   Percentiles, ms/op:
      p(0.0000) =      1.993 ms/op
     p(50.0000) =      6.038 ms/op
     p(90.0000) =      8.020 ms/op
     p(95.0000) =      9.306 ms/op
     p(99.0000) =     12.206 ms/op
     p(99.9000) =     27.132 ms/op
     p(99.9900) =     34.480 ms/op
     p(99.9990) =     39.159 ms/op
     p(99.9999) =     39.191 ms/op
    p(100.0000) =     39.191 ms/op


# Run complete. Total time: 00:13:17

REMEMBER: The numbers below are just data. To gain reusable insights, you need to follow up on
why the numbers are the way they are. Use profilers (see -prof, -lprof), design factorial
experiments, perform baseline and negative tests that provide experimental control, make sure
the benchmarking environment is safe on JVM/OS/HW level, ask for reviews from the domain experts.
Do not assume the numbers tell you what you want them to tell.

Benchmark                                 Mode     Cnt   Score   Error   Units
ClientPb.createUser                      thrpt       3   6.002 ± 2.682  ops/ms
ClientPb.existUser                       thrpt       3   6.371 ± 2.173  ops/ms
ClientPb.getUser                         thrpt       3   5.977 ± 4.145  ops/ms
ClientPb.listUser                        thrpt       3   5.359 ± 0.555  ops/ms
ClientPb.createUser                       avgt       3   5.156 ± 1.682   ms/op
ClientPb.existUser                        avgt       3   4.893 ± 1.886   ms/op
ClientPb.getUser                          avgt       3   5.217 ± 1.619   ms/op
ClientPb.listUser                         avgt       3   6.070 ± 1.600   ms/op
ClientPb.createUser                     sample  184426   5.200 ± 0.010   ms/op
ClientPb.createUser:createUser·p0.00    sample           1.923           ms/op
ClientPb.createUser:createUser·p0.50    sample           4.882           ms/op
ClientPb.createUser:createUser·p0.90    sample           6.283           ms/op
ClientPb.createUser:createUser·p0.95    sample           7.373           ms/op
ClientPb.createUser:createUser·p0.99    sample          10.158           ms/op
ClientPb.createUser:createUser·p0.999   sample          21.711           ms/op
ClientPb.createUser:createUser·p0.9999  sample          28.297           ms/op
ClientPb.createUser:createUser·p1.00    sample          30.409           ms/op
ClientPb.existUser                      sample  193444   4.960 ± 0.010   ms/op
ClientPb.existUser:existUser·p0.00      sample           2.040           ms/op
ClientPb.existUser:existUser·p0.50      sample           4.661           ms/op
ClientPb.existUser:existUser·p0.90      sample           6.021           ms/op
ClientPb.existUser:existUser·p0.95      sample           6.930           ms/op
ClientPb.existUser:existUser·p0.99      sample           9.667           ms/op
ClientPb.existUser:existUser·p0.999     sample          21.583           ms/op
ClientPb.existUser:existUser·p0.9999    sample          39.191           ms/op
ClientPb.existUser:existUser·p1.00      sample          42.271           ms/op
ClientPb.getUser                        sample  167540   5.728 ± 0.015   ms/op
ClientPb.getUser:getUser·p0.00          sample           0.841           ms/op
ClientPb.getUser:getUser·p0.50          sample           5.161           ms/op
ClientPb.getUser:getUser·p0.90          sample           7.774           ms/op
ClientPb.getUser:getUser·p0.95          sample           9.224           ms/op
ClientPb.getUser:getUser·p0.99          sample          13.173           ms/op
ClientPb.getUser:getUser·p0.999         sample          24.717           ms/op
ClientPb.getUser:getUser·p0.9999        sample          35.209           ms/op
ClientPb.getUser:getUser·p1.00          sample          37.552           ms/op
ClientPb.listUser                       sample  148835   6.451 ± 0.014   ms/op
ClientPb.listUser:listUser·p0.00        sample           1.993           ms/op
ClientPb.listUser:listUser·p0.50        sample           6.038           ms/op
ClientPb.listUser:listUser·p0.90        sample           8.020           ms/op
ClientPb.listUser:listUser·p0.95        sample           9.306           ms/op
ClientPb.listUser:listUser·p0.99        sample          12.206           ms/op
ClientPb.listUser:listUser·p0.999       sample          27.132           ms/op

+ + + + +

■ DIRECTIONS FOR THIS TASK
From the top of the material above, print every line exactly, ending with the line that holds "REMEMBER: The numbers".

■ RESULT
   Percentiles, ms/op:
      p(0.0000) =      1.993 ms/op
     p(50.0000) =      6.038 ms/op
     p(90.0000) =      8.020 ms/op
     p(95.0000) =      9.306 ms/op
     p(99.0000) =     12.206 ms/op
     p(99.9000) =     27.132 ms/op
     p(99.9900) =     34.480 ms/op
     p(99.9990) =     39.159 ms/op
     p(99.9999) =     39.191 ms/op
    p(100.0000) =     39.191 ms/op


# Run complete. Total time: 00:13:17

REMEMBER: The numbers below are just data. To gain reusable insights, you need to follow up on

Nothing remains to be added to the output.